Abstract
Structural engineers shape the built environment that the public must live in, yet the criteria against which their designs are optimized are not always set by the public itself. Every structure reflects a set of priorities (efficiency, cost, safety, aesthetics, constructability), and the question of whose priorities get embedded in those criteria has significant civic consequences. In the AISC Student Steel Bridge Competition, design priorities are codified transparently in a public rulebook that rewards lightweight, stiff, economical, and quickly-erected structures, producing a clear civic standard against which engineering performance can be measured. By contrast, along New York City's Billionaires' Row, structural engineering of extraordinary sophistication has produced slenderness ratios exceeding 20:1, tuned mass dampers, and foundations driven deep into Manhattan schist, all optimized against criteria set largely by private developers and global capital, producing towers that are roughly 44 percent vacant while the city around them faces a worsening housing crisis. Both projects therefore engage with the same underlying problem: how do the values embedded in structural design decisions shape the civic outcomes those structures produce, and what happens when professional engineering excellence is decoupled from public benefit? Examining these questions across two very different design contexts illuminates the social stakes of structural engineering practice itself.
This year's problem statement sent out by the American Institute of Steel Construction (AISC) challenged students to design, fabricate, erect, and test a 1:10 scale model pedestrian bridge for a Rio Grande crossing north of El Paso. The competition mimics real world construction and environmental constraints through a variety of restrictions. These restrictions include inhibiting construction from taking place along the riverbank to prevent erosion, maintain a navigable channel in the river, and using 90% recycled material.

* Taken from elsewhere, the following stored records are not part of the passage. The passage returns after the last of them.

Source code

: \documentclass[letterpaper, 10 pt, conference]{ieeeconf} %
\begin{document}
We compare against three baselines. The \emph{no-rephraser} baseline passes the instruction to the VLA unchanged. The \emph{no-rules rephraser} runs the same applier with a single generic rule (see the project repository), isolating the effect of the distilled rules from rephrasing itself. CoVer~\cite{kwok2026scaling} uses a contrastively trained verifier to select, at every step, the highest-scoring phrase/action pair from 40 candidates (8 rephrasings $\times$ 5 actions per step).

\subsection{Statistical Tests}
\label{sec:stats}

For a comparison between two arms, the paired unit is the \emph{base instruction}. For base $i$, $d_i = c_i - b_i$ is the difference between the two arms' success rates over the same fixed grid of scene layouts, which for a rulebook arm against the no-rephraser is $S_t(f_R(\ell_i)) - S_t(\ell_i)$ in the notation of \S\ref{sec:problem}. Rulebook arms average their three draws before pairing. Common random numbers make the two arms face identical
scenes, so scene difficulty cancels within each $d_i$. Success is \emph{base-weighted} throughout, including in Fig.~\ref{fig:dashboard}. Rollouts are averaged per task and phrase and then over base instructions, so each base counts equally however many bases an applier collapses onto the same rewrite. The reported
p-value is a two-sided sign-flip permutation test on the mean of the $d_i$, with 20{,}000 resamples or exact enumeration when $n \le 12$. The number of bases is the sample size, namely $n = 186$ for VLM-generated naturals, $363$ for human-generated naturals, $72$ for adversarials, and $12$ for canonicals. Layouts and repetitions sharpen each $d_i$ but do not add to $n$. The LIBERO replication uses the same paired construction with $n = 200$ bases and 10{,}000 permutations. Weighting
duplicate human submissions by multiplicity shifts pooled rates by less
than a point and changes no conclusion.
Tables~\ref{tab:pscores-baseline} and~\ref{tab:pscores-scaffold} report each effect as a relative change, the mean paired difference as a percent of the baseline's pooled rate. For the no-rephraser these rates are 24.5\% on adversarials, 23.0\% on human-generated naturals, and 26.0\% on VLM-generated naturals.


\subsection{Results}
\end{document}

Our team began an iterative design process in the fall, making use of two finite element analysis (FEA) softwares, SAP 2000 and Solidworks. Working with a steel manufacturer, we purchased $3700 worth of structural grade A36 steel and began our fabricating process in the spring. Fabrication consisted of cutting, grinding, and welding, all of which was performed entirely by our student team. The culmination of our work took place at the competition on April 11th at Old Dominion University. After being put through a series of tests including weight, construction time, dimension constraints, and load testing, our bridge took 3rd place overall out of the nine teams competing in our region. Our bridge weighed in at 380 pounds, took us 19 minutes to build, fit all dimensional constraints, and deflected 1.5 inches under the 2500 pounds (only half of the allowable 3 inches). Though we are happy with our improvements upon last year's team, we acknowledge that there are still improvements to be made.
My STS Research Paper investigates whether the supertall skyscrapers of New York City's Billionaires' Row represent architectural aspiration or architectural alienation, and how New Yorkers' perceptions of these buildings reflect broader tensions around urban inequality. To answer this question, I conducted a qualitative content analysis of approximately 900 comments collected from six Reddit threads and four YouTube videos between 2022 and 2026, coding each into one of six categories: Awe & Spectacle, Aesthetic Rejection, Structural Failure, Vacant Speculation, Civic Harm, and Class Resentment. The analysis is grounded in three connected STS frameworks: Winner's politics of artifacts, Bijker and Pinch's social construction of technology (SCOT), and Jasanoff's civic epistemology. Results show that negative sentiment dominated discourse at 82 percent, with Aesthetic Rejection emerging as the largest single category, though commenters consistently linked visual critiques to deeper social and political concerns. Drawing on Winner, I argue that the public reads these towers as embodiments of an unequal urban order rather than as neutral architecture; drawing on SCOT, I show that interpretations vary meaningfully across platforms and video framings; and drawing on Jasanoff, I demonstrate that non-expert commenters using terms like "tax shelter" and "money laundering" produce critiques that closely mirror Stein's academic account of housing financialization. I conclude that Billionaires' Row represents both aspiration and alienation, but not equally: commenters admire the engineering while condemning the system that produced it, and their discourse constitutes a legitimate form of civic knowledge deserving serious scholarly attention.